Streptococcus mutans inhibits the growth of Enterococcus via the non-ribosomal cyclic peptide mutanobactin

Enterococcus faecalis is a Gram-positive commensal bacterium in the gastrointestinal tract and an opportunistic pathogen. Enterococci are a leading cause of nosocomial infections, treatment of which is complicated by intrinsic and acquired antibiotic resistance mechanisms. Additionally, E. faecalis has been associated with various oral diseases, and it is frequently implicated in the failure of endodontic treatment. For establishment and persistence in a microbial community, E. faecalis must successfully compete against other bacteria. Streptococcal species play an important role in the establishment of the oral microbiome and co-exist with Enterococcus in the small intestine, yet the nature of interactions between E. faecalis and oral streptococci remains unclear. Here, we describe a mechanism by which Streptococcus mutans inhibits the growth of E. faecalis and other Gram-positive pathogens through the production of mutanobactin, a cyclic lipopeptide. Mutanobactin is produced by a polyketide synthase–nonribosomal peptide synthetase hybrid system encoded by the mub locus. Mutanobactin-producing S. mutans inhibits planktonic and biofilm growth of E. faecalis and is also active against other Enterococcus species and Staphylococcus aureus.

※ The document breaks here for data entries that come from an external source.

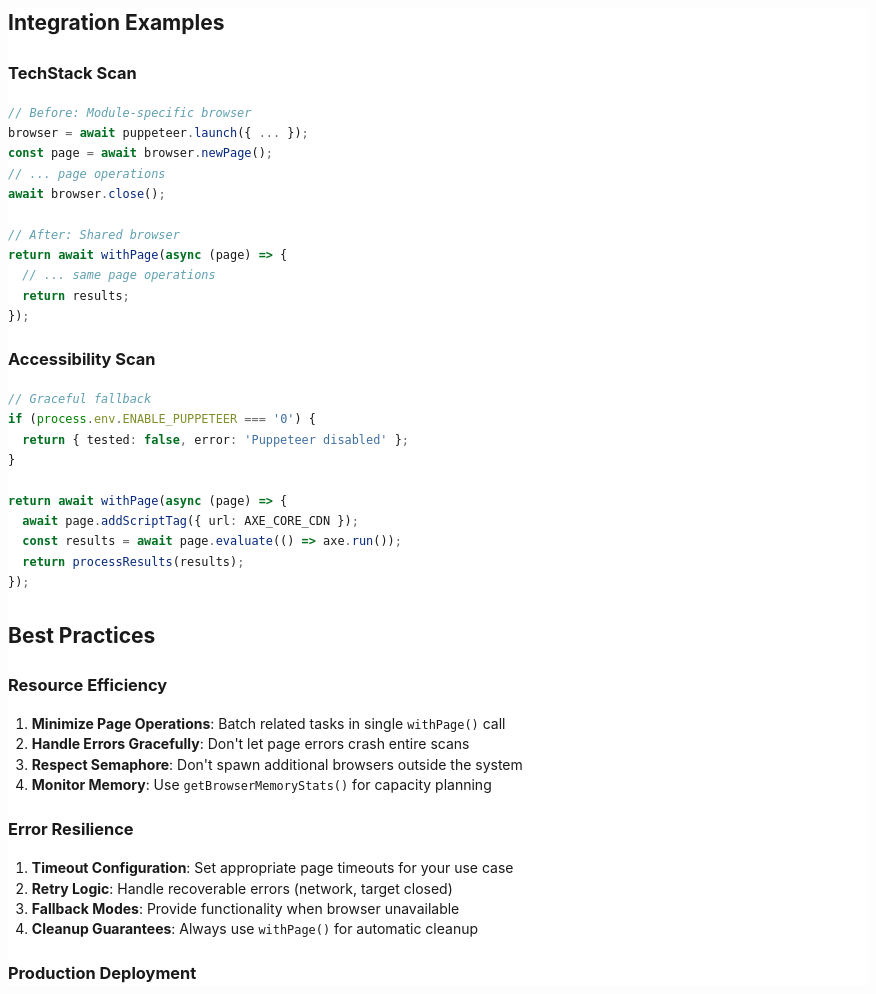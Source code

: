 ## Integration Examples

### TechStack Scan

```typescript
// Before: Module-specific browser
browser = await puppeteer.launch({ ... });
const page = await browser.newPage();
// ... page operations
await browser.close();

// After: Shared browser
return await withPage(async (page) => {
  // ... same page operations
  return results;
});
```

### Accessibility Scan

```typescript
// Graceful fallback
if (process.env.ENABLE_PUPPETEER === '0') {
  return { tested: false, error: 'Puppeteer disabled' };
}

return await withPage(async (page) => {
  await page.addScriptTag({ url: AXE_CORE_CDN });
  const results = await page.evaluate(() => axe.run());
  return processResults(results);
});
```

## Best Practices

### Resource Efficiency

1. **Minimize Page Operations**: Batch related tasks in single `withPage()` call
2. **Handle Errors Gracefully**: Don't let page errors crash entire scans
3. **Respect Semaphore**: Don't spawn additional browsers outside the system
4. **Monitor Memory**: Use `getBrowserMemoryStats()` for capacity planning

### Error Resilience

1. **Timeout Configuration**: Set appropriate page timeouts for your use case
2. **Retry Logic**: Handle recoverable errors (network, target closed)
3. **Fallback Modes**: Provide functionality when browser unavailable
4. **Cleanup Guarantees**: Always use `withPage()` for automatic cleanup

### Production Deployment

Mutanobactin damages the cell envelope of E. faecalis, similar to other lipopeptide antibiotics like daptomycin. E. faecalis resistance to mutanobactin is mediated by the virulence factor gelatinase, a secreted metalloprotease. Our results highlight the anti-biofilm potential of the microbial natural product mutanobactin, provide insight into how E. faecalis interacts with other organisms in the human microbiome, and demonstrate the importance of studying E. faecalis dynamics within polymicrobial communities.